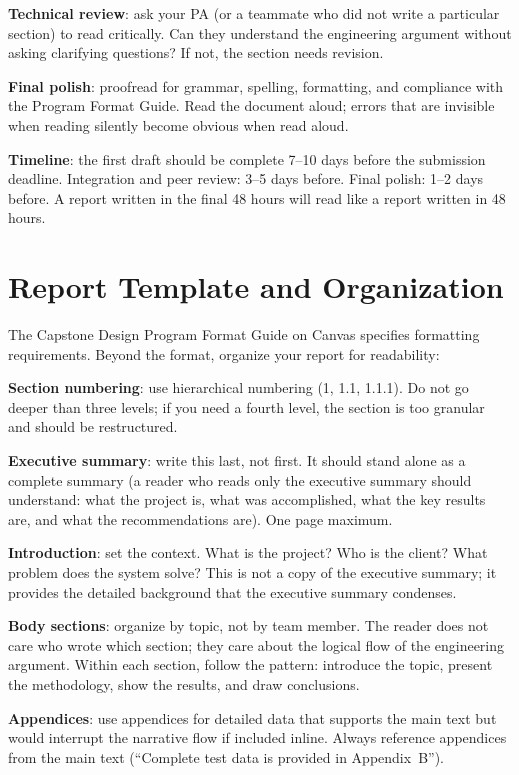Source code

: \textbf{Technical review}: ask your PA (or a teammate who did not write a particular section) to read critically. Can they understand the engineering argument without asking clarifying questions? If not, the section needs revision.

\textbf{Final polish}: proofread for grammar, spelling, formatting, and compliance with the Program Format Guide. Read the document aloud; errors that are invisible when reading silently become obvious when read aloud.

\textbf{Timeline}: the first draft should be complete 7--10 days before the submission deadline. Integration and peer review: 3--5 days before. Final polish: 1--2 days before. A report written in the final 48 hours will read like a report written in 48 hours.

\section{Report Template and Organization}
The Capstone Design Program Format Guide on Canvas specifies formatting requirements. Beyond the format, organize your report for readability:

\textbf{Section numbering}: use hierarchical numbering (1, 1.1, 1.1.1). Do not go deeper than three levels; if you need a fourth level, the section is too granular and should be restructured.

\textbf{Executive summary}: write this last, not first. It should stand alone as a complete summary (a reader who reads only the executive summary should understand: what the project is, what was accomplished, what the key results are, and what the recommendations are). One page maximum.

\textbf{Introduction}: set the context. What is the project? Who is the client? What problem does the system solve? This is not a copy of the executive summary; it provides the detailed background that the executive summary condenses.

\textbf{Body sections}: organize by topic, not by team member. The reader does not care who wrote which section; they care about the logical flow of the engineering argument. Within each section, follow the pattern: introduce the topic, present the methodology, show the results, and draw conclusions.

\textbf{Appendices}: use appendices for detailed data that supports the main text but would interrupt the narrative flow if included inline. Always reference appendices from the main text (``Complete test data is provided in Appendix~B'').

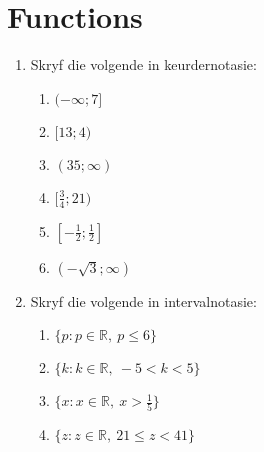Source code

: \chapter{Functions}
\begin{exercises}{}
{
\begin{enumerate}[noitemsep, label=\textbf{\arabic*}. ] 
\item Skryf die volgende in keurdernotasie:
\begin{multicols}{2}
\begin{enumerate}[noitemsep, label=\textbf{(\alph*)} ] 
 \item $(-\infty; 7]$
\item $[13; 4)$
\item $(35; \infty)$
\item $[\frac{3}{4}; 21)$
\item $[-\frac{1}{2}; \frac{1}{2}]$
\item $(-\sqrt{3}; \infty)$
\end{enumerate}
\end{multicols}
\item Skryf die volgende in intervalnotasie:
\begin{multicols}{2}
\begin{enumerate}[noitemsep, label=\textbf{(\alph*)} ] 
 \item $\{p: p \in \mathbb{R},~ p \leq 6\}$
 \item $\{k: k \in \mathbb{R},~ -5 < k < 5\}$
 \item $\{x: x \in \mathbb{R},~ x > \frac{1}{5}\}$
 \item $\{z: z \in \mathbb{R},~ 21 \leq z < 41\}$
\end{enumerate}
\end{multicols}
\end{enumerate}

} 
\end{exercises}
--------------------------------
* Task
Show all lines from the listing above in which "summary" appears.

* Task solution
\textbf{Executive summary}: write this last, not first. It should stand alone as a complete summary (a reader who reads only the executive summary should understand: what the project is, what was accomplished, what the key results are, and what the recommendations are). One page maximum.
\textbf{Introduction}: set the context. What is the project? Who is the client? What problem does the system solve? This is not a copy of the executive summary; it provides the detailed background that the executive summary condenses.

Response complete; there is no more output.